Cour d’appel de Douai, 1 décembre 2024, RG n° 24/02388
Cour d’appel de Douai, 1 décembre 2024, RG n° 24/02388

Type de juridiction : Cour d’appel

Juridiction : Cour d’appel de Douai

Thématique : Évaluation des conditions de rétention administrative et de prolongation : analyse des garanties de représentation et des diligences administratives.

Résumé

[J] [M], ressortissant moldave, a été placé en rétention administrative le 25 novembre 2024. Le 29 novembre, le tribunal de Boulogne-sur-Mer a prolongé cette rétention de 26 jours, décision que [J] [M] a contestée par appel, arguant d’une erreur d’appréciation sur ses garanties de représentation. L’appel a été jugé recevable. Le tribunal a confirmé la décision de rétention, soulignant que l’autorité préfectorale avait des raisons valables de craindre un risque de fuite, en raison de l’absence de liens stables en France et du comportement antérieur de l’intéressé.

COUR D’APPEL DE DOUAI

Chambre des Libertés Individuelles

N° RG 24/02388 – N° Portalis DBVT-V-B7I-V4UZ

N° de Minute : 2358

Ordonnance du dimanche 01 décembre 2024

République Française

Au nom du Peuple Français

APPELANT

M. [J] [M]

né le 23 Août 2003 à [Localité 6] (MOLDAVIE°

de nationalité Moldave

Actuellemet retenu au centre de rétention de [Localité 3]

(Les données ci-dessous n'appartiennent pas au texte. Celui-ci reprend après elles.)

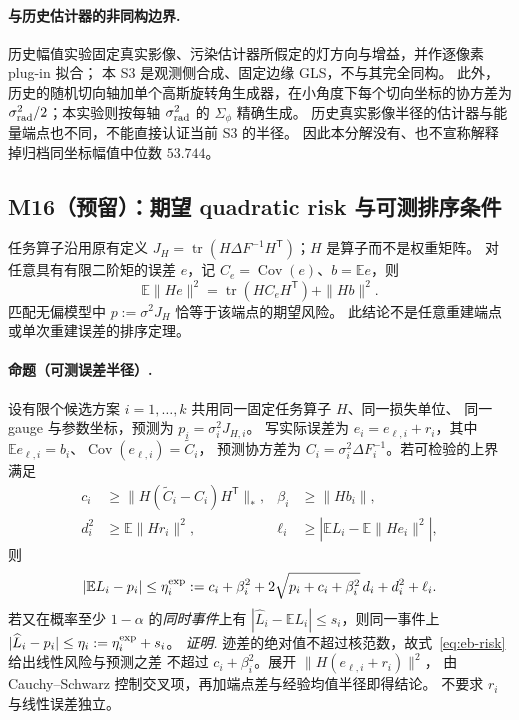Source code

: \paragraph{与历史估计器的非同构边界.}
历史幅值实验固定真实影像、污染估计器所假定的灯方向与增益，并作逐像素 plug-in 拟合；
本 S3 是观测侧合成、固定边缘 GLS，不与其完全同构。
此外，历史的随机切向轴加单个高斯旋转角生成器，在小角度下每个切向坐标的协方差为
$\sigma_{\rm rad}^2/2$；本实验则按每轴 $\sigma_{\rm rad}^2$ 的 $\Sigma_\phi$ 精确生成。
历史真实影像半径的估计器与能量端点也不同，不能直接认证当前 S3 的半径。
因此本分解没有、也不宣称解释掉归档同坐标幅值中位数 $53.744$。

\subsection{M16（预留）：期望 quadratic risk 与可测排序条件}
任务算子沿用原有定义
$J_H=\operatorname{tr}(H\Delta F^{-1}H^{\mathsf T})$；$H$ 是算子而不是权重矩阵。
对任意具有有限二阶矩的误差 $e$，记 $C_e=\operatorname{Cov}(e)$、$b=\mathbb E e$，则
\begin{equation}
 \mathbb E\|He\|^2=\operatorname{tr}(HC_eH^{\mathsf T})+\|Hb\|^2.
 \label{eq:eb-risk}
\end{equation}
匹配无偏模型中 $p:=\sigma^2J_H$ 恰等于该端点的期望风险。
此结论不是任意重建端点或单次重建误差的排序定理。

\paragraph{命题（可测误差半径）.}
设有限个候选方案 $i=1,\ldots,k$ 共用同一固定任务算子 $H$、同一损失单位、
同一 gauge 与参数坐标，预测为 $p_i=\sigma_i^2J_{H,i}$。
写实际误差为 $e_i=e_{\ell,i}+r_i$，其中
$\mathbb E e_{\ell,i}=b_i$、$\operatorname{Cov}(e_{\ell,i})=\widetilde C_i$，
预测协方差为 $C_i=\sigma_i^2\Delta F_i^{-1}$。若可检验的上界满足
\begin{align}
 c_i&\ge\|H(\widetilde C_i-C_i)H^{\mathsf T}\|_*,&
 \beta_i&\ge\|Hb_i\|,\\
 d_i^2&\ge\mathbb E\|Hr_i\|^2,&
 \ell_i&\ge\left|\mathbb E L_i-\mathbb E\|He_i\|^2\right|,
\end{align}
则
\begin{equation}
 |\mathbb E L_i-p_i|\le
 \eta_i^{\rm exp}:=c_i+\beta_i^2+
 2\sqrt{p_i+c_i+\beta_i^2}\,d_i+d_i^2+\ell_i.
 \label{eq:eb-radius}
\end{equation}
若又在概率至少 $1-\alpha$ 的\emph{同时事件}上有
$|\widehat L_i-\mathbb E L_i|\le s_i$，则同一事件上
$|\widehat L_i-p_i|\le\eta_i:=\eta_i^{\rm exp}+s_i$。
\emph{证明.}
迹差的绝对值不超过核范数，故式~\eqref{eq:eb-risk} 给出线性风险与预测之差
不超过 $c_i+\beta_i^2$。展开 $\|H(e_{\ell,i}+r_i)\|^2$，
由 Cauchy--Schwarz 控制交叉项，再加端点差与经验均值半径即得结论。
不要求 $r_i$ 与线性误差独立。


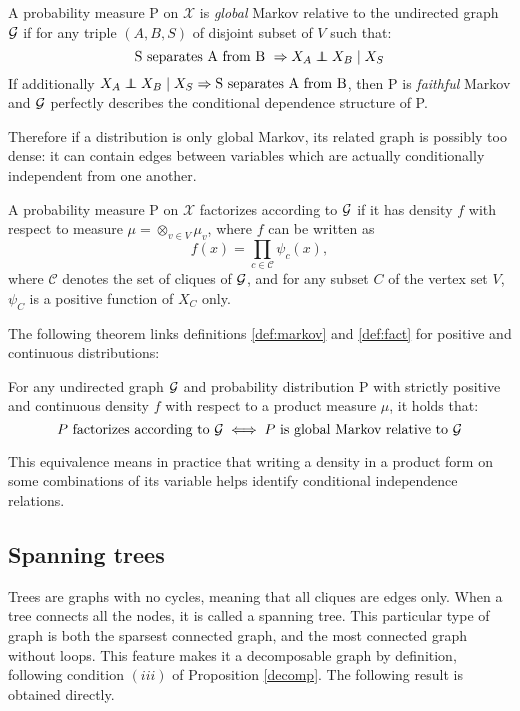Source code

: \begin{definition}\label{def:markov}
A probability measure P on $\mathcal{X}$ is \textit{global} Markov relative to the undirected graph $\mathcal{G}$ if for any triple $(A, B, S)$ of disjoint subset of $V$ such that:
 $$ \text{S separates A from B } \Rightarrow X_A\independent X_B \mid X_S$$
 If additionally $X_A\independent X_B \mid X_S \Rightarrow \text{S separates A from B}  $, then P is \textit{faithful} Markov and $\mathcal{G}$ perfectly describes the conditional dependence structure of P.
\end{definition}
Therefore if a distribution is only global Markov, its related graph is possibly too dense: it can contain edges between variables which are actually conditionally independent from one another. 
\begin{definition}[Factorization]\label{def:fact}
A probability measure P on $\mathcal{X}$ factorizes according to $\mathcal{G}$ if it has density $f$ with respect to measure $\mu = \otimes_{v\in V} \mu_v$, where $f$ can be written as
$$f(x) = \prod_{c\in \mathcal{C} }\psi_c(x),$$
where $\mathcal{C}$ denotes the set of cliques of $\mathcal{G}$, and for any subset $C$ of the vertex set $V$, $\psi_C$ is a positive function of $X_C$ only.
\end{definition}
The following theorem links definitions \ref{def:markov} and \ref{def:fact} for positive and continuous distributions:

\begin{theorem} \label{thm:ham}
For any undirected graph $\mathcal{G}$ and probability distribution P with strictly positive and continuous density $f$ with respect to a product measure $\mu$, it holds that:
$$P\text{ factorizes according to } \mathcal{G} \iff P\text{ is global Markov relative to }\mathcal{G} $$
\end{theorem}

This equivalence means in practice that writing a density in a product form on some combinations of its variable helps identify conditional independence relations.

 \subsection{Spanning trees}
Trees are graphs with no cycles, meaning that all cliques are edges only. When a tree connects all the nodes, it is called a spanning tree. This particular type of graph is both the sparsest connected graph, and the most connected graph without loops. This feature makes it a decomposable graph by definition, following condition $(iii)$ of Proposition \ref{decomp}.  The following result is obtained directly.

dûment avisé, comparant en personne par visioconférence

assisté de Me Soizic SALOMON, avocat au barreau de DOUAI, Avocat (e) commis (e) d’office et de Mme [N] [I] interprète assermenté en langue roumaine, tout au long de la procédure devant la cour, serment préalablement prêté ce jour

INTIMÉ

M. LE PREFET DE L’OISE

dûment avisé, absent non représenté

PARTIE JOINTE

M. le procureur général près la cour d’appel de Douai : non comparant

MAGISTRATE DELEGUEE : Stéfanie JOUBERT, conseillère à la Cour d’Appel de Douai désignéé par ordonnance pour remplacer le premier président empêché

assistée de Farid FERDI, greffier

DÉBATS : à l’audience publique du dimanche 01 décembre 2024 à 13 h 15

Les parties comparantes ayant été avisées à l’issue des débats que l’ordonnance sera rendue par mise à disposition au greffe

ORDONNANCE : rendue à [Localité 4] par mise à disposition au greffe le dimanche 01 décembre 2024 à

Le premier président ou son délégué,

Vu les articles L.740-1 à L.744-17 et R.740-1 à R.744-47 du code de l’entrée et du séjour des étrangers et du droit d’asile (CESEDA) et spécialement les articles R 743-18 et R 743-19 ;

Vu l’aricle L 743-8 et L 922-3 al 1 à 4 du CESEDA ;

Vu l’ordonnance du juge du tribunal judiciaire de de BOULOGNE SUR MER en date du 29 novembre 2024 à 13 h 04 notifiée à 13 h 12 à M. [J] [M] prolongeant sa rétention administrative ;

Vu l’appel interjeté par M. [J] [M] par déclaration reçue au greffe de la cour d’appel de ce siège le 30 novembre 2024 à 15 h 24 sollicitant la main-levée du placement en rétention administrative ;

Vu le procès-verbal des opérations techniques de ce jour ;

Vu l’audition des parties, les moyens de la déclaration d’appel et les débats de l’audience ;

EXPOSE DES FAITS

[J] [M], né le 23 août 2003 à [Localité 6] (Moldavie), de nationalité moldave a fait l’objet d’un placement en rétention administrative ordonné par le préfet de l’Oise le 25 novembre 2024 et notifié le même jour à 15h40, dans des locaux ne relevant pas de l’administration pénitentiaire.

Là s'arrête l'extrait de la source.